Pete's Log: Home Assistant and DNS

Entry #1901, (Coding, Hacking, & CS stuff)
(posted when I was 42 years old.)

Last night we had a brief (maybe 30 second) power outage. It was pretty windy at the time. Most things came back up fine, except Home Assistant. While Home Assistant itself did come up, most of its integrations did not. It was past my bedtime, so when a reboot didn't fix it, I just went to bed.

The errors in the HA logs pointed at network errors, and I did have a couple other minor network issues that had me wondering if the power outage did something weird to my firewall. But the other issues were easily resolved (for example, I discovered my reverse proxy pi didn't have nginx configured to autostart — oops) so I had to dig deeper into the HA logs.

Within the supervisor logs, I found that all DNS queries were failing. Weird. DNS is working for everything else. HA is configured to use DHCP for all IP settings, including its DNS server (I do have it assigned a static entry in my DHCP server).

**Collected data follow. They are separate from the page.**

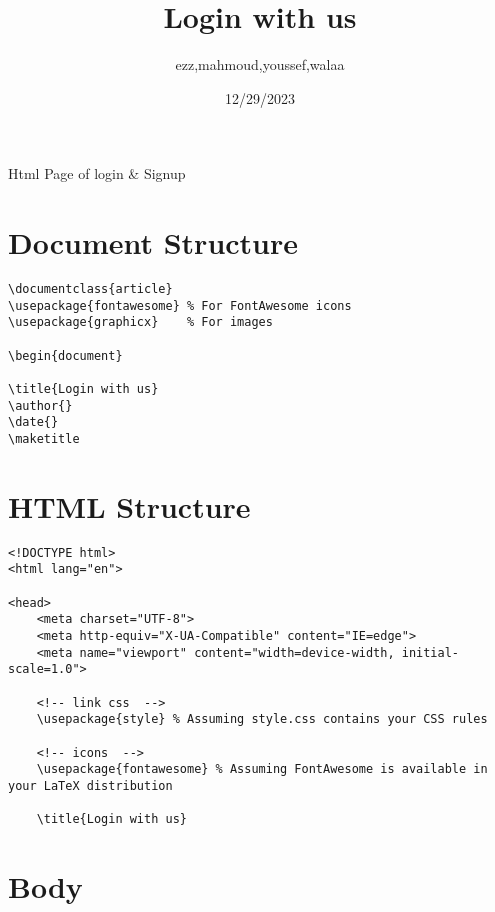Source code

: \documentclass{article}
\begin{document}
\title{Login with us}
\author{ezz,mahmoud,youssef,walaa}
\date{12/29/2023}
\maketitle
Html Page of login & Signup

\section*{Document Structure}

\begin{verbatim}
\documentclass{article}
\usepackage{fontawesome} % For FontAwesome icons
\usepackage{graphicx}    % For images

\begin{document}

\title{Login with us}
\author{}
\date{}
\maketitle
\end{verbatim}

\section*{HTML Structure}

\begin{verbatim}
<!DOCTYPE html>
<html lang="en">

<head>
    <meta charset="UTF-8">
    <meta http-equiv="X-UA-Compatible" content="IE=edge">
    <meta name="viewport" content="width=device-width, initial-scale=1.0">

    <!-- link css  -->
    \usepackage{style} % Assuming style.css contains your CSS rules

    <!-- icons  -->
    \usepackage{fontawesome} % Assuming FontAwesome is available in your LaTeX distribution

    \title{Login with us}
\end{verbatim}

\section*{Body}
\end{document}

Hmmm. Off to DuckDuckGo I go. I found several recent complaints that HA is ignoring the local DNS server and instead directly using 1.1.1.1 for DNS. 1.1.1.1 is Cloudflare's public DNS service, and while I do trust it, it certainly doesn't seem kosher for HA to be ignoring my DHCP-provided DNS server.

In any event, the issues linked above only complain that this is an issue for resolving LAN hostnames. But in my case, the subnet that HA is on is pretty restricted in how it is allowed to talk to the internet, and outbound DNS is not one of the ports I've opened. So for my case, all DNS resolution on HA is failing.

At least pfsense gives me a quick and easy solution: clone the firewall rule that redirects external NTP requests and create a rule to redirect external DNS requests to the pfsense. Reboot HA. Problem solved.

Well, not really. Symptoms solved. I am displeased that HA is overriding my DNS configuration and confused that it only started doing so after a power outage. I'll see if I have the time and energy to dig deeper anytime soon.

And one other thing: my Z-Wave network wouldn't come up either, and that should have no dependency on DNS. Yet once DNS was working, Z-Wave came up fine too. Odd. Since I'm still on the old deprecated HA Z-Wave integration and hope to migrate to Z-Wave JS soonish, this one doesn't feel worth digging into any further.